Horrified, Paddy lurched forward to the door. She grabbed the handle and slammed it shut.
THIRTY-SIX. SON
It happened again. The pasta shards were clinging to each other, stuck in inseparable lumps that the sauce couldn’t infiltrate. Pete saw her disappointment and looked into the pot. “I like it like that.”
“It’s not supposed to be sticky though. I’ve done it wrong again.”
“No, but I like it like that.”
He was trying to make her feel better and it wasn’t his job.
“It’ll taste lovely anyway,” she said, sounding more cheerful than she felt, “because you made it.”
“Yeah.” He nodded, climbing down from the kitchen chair. “I’m good at that.”
Across the kitchen Mary Ann caught her eye and smiled at Pete’s casual confidence. She looked neat and small, never taking up any more space than she needed to. She still lived like a nun: still got up before clubbers went to bed to begin her morning round of prayers. The bedroom looked even more Spartan than it had when Dub slept in there. She laid her prayer books and rosaries out on a chair, owned three dresses and a jumper, some changes of underwear, but no make-up or favorite shampoos or books or records, none of the flummery of a normal life.
“Auntie Mary,” said Pete, sitting down next to her at the table, “you and me, we’ll grate the cheese.”
Paddy looked a warning over at him and he giggled. “I’m not to use the grater,” he explained, “in case I cut myself. You do it and I’ll order ye about.”
Mary Ann glanced at the clock. “Is it not a bit early?”
“Naw, go ahead,” said Paddy. “We’ll be eating any minute.”

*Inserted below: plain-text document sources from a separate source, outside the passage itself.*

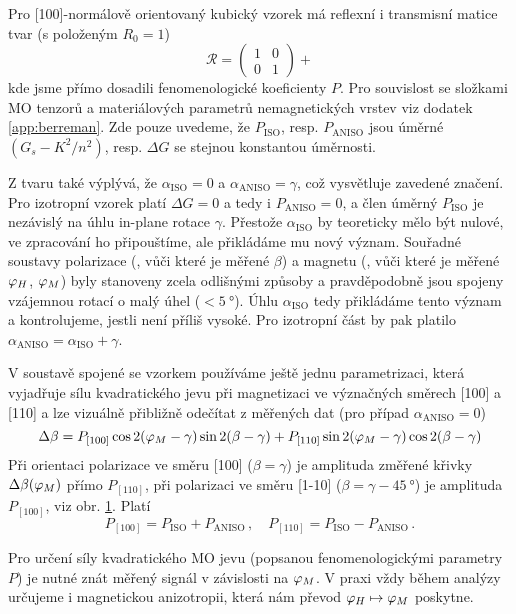 Pro [100]-normálově orientovaný kubický vzorek má reflexní i transmisní matice tvar (s položeným $R_0=1$)
\begin{equation}
    \mathcal{R} = \begin{pmatrix} 1&0\\0&1 \end{pmatrix} + 
\end{equation}
kde jsme přímo dosadili fenomenologické koeficienty $P$.
Pro souvislost se složkami MO tenzorů a materiálových parametrů nemagnetických vrstev viz dodatek \ref{app:berreman}.
Zde pouze uvedeme, že $P_\textrm{ISO}$, resp. $P_\textrm{ANISO}$ jsou úměrné $(G_s-K^2/n^2)$, resp. $\Delta G$ se stejnou konstantou úměrnosti.

Z tvaru také výplývá, že $\alpha_\textrm{ISO}=0$ a $\alpha_\textrm{ANISO}=\gamma$, což vysvětluje zavedené značení.
Pro izotropní vzorek platí $\Delta G = 0$ a tedy i $P_\textrm{ANISO}=0$, a člen úměrný $P_\textrm{ISO}$ je nezávislý na úhlu in-plane rotace $\gamma$.
Přestože $\alpha_\textrm{ISO}$ by teoreticky mělo být nulové, ve zpracování ho připouštíme, ale přikládáme mu nový význam.
Souřadné soustavy polarizace (, vůči které je měřené $\beta$) a magnetu (, vůči které je měřené $\varphi_H$, $\varphi_M$) byly stanoveny zcela odlišnými způsoby a pravděpodobně jsou spojeny vzájemnou rotací o malý úhel ($<\SI{5}{\degree}$).
Úhlu $\alpha_\textrm{ISO}$ tedy přikládáme tento význam a kontrolujeme, jestli není příliš vysoké.
Pro izotropní část by pak platilo $\alpha_\textrm{ANISO}=\alpha_\textrm{ISO}+\gamma$.

V soustavě spojené se vzorkem používáme ještě jednu parametrizaci, která vyjadřuje sílu kvadratického jevu při magnetizaci ve význačných směrech [100] a [110] a lze vizuálně přibližně odečítat z měřených dat (pro případ $\alpha_\textrm{ANISO}=0$)
\begin{equation}
    \Delta\beta = P_{[100]} \cos 2 (\varphi_M-\gamma) \sin 2(\beta-\gamma) + P_{[110]} \sin 2 (\varphi_M-\gamma) \cos 2(\beta-\gamma)
\end{equation}
Při orientaci polarizace ve směru [100] ($\beta=\gamma$) je amplituda změřené křivky $\Delta\beta(\varphi_M)$ přímo $P_{[110]}$, při polarizaci ve směru [1-10] ($\beta=\gamma-\SI{45}{\degree}$) je amplituda $P_{[100]}$, viz obr. \ref{fig:urceni-MLD-ilustrace}.
Platí
\begin{equation}
    P_{[100]} = P_\textrm{ISO} + P_\textrm{ANISO} \,,\quad P_{[110]} = P_\textrm{ISO} - P_\textrm{ANISO} \,.
\end{equation}

\begin{figure}[htbp]
    \centering
    \missingfigure{}
    \caption{}
    \label{fig:urceni-MLD-ilustrace}
\end{figure}

Pro určení síly kvadratického MO jevu (popsanou fenomenologickými parametry $P$) je nutné znát měřený signál v závislosti na $\varphi_M$.
V praxi vždy během analýzy určujeme i magnetickou anizotropii, která nám převod $\varphi_H \mapsto \varphi_M$ poskytne.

As she spoke she heard the key in the door and Pete leaped to his feet, bolting out to the hallway, and then he froze, standing framed in the doorway, staring at the front door.
“Hiya,” he said absently.
“Hiya.” The voice was deep and shy compared to Pete’s.
“Right, wee man?” Dub appeared, scooping Pete up and swinging him about a bit, dropping him to his feet and giving a mock stagger at the weight of him. “This is your cousin Callum.”